A couple of suggestions for the author: 1) Support for italics and other handwriting styles. It is a challenging problem. 2) Support for other languages (even harder). 3) Markdown syntax straight from the notebook would be very cool.

PinkMilkshake 4 years ago

This is pretty neat. The generated blogs are minimalist (in the good sense); They're easy to look at and read. The HTML it generates is not bad either.

If I had a concern it would be this part:

  Although it's very good, there can be instances where it makes mistakes. If you find that your handwriting is often being picked up incorrectly, here are some tips to reduce errors:

  * Make sure you are using a high quality camera to capture an image of your page. You can upload files of up to 5mb.
  * Try to make your handwriting as large and neat as you can.
  * Keep line spacing consistent throughout your writing. It can help to use a ruled notebook.
  * Ensure each line starts from the same left-hand position of your page.

I think this kind of product being successful relies too heavily on It Just Works for it to have these caveats. Personally, I can't write like above; My writing is all over the place.

Also this from the app description:

  NOTE: You must have a Paper Website account before using this app.

I feel like you should be able to do everything from the app. Install it, create an account, choose your domain name, and start posting.

Still, cool product, I hope it goes well. I'm sure there are people out there that this would remove a major hurdle for.

And well done for building something from scratch by yourself!

  • zellyn 4 years ago

    > I feel like you should be able to do everything from the app.
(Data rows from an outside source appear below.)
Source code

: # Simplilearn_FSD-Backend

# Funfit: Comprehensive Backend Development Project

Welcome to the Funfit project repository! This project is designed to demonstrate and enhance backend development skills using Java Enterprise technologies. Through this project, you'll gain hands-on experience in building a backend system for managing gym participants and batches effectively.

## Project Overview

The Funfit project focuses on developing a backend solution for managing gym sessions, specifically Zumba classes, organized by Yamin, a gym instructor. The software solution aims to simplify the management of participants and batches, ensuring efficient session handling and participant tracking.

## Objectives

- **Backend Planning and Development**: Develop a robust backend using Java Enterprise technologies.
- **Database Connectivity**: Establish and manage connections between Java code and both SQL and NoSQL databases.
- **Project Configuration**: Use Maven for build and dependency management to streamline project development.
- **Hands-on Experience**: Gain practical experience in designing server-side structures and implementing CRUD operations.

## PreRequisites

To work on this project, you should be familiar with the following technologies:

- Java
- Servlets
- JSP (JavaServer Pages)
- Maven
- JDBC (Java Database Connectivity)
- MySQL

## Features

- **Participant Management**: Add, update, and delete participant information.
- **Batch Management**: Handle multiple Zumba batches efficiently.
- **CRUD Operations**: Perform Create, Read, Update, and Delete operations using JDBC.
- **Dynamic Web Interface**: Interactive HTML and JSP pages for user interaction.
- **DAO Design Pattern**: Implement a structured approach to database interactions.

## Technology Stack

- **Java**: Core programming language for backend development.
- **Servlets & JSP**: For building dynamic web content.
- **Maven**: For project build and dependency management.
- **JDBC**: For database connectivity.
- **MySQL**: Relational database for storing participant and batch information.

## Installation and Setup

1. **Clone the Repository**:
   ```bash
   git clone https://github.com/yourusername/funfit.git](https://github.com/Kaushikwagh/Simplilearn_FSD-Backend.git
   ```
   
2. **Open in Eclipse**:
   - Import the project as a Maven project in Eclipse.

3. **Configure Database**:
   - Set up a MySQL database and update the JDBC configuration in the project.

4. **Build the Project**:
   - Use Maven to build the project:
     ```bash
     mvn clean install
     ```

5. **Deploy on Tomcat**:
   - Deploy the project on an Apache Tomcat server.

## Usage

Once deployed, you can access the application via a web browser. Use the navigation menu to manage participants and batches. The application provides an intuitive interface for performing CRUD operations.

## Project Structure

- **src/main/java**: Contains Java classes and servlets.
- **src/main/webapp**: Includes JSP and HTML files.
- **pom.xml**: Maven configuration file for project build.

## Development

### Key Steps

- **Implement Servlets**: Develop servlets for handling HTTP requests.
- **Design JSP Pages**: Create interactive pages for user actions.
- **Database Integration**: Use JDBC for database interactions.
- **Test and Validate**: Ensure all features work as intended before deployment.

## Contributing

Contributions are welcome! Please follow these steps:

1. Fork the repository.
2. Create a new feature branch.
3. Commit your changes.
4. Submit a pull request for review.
Install it, create an account, choose your domain name, and start posting.

    They would have to pay Apple 30% of the subscriptions.

    • tsuujin 4 years ago

      15% until they’re making more than $1m/year.

      • paxys 4 years ago

        Stripe is under 3%, and at scale the prices go down rather than up.

        • chinathrow 4 years ago

          For small amounts, Stripe is expensive (2.9% + 30 cents)

          $10: 5.9%

          $5: 8.9%

          $3: 12.9%

          If you combine it with Stripe Billing, add another 0.5%.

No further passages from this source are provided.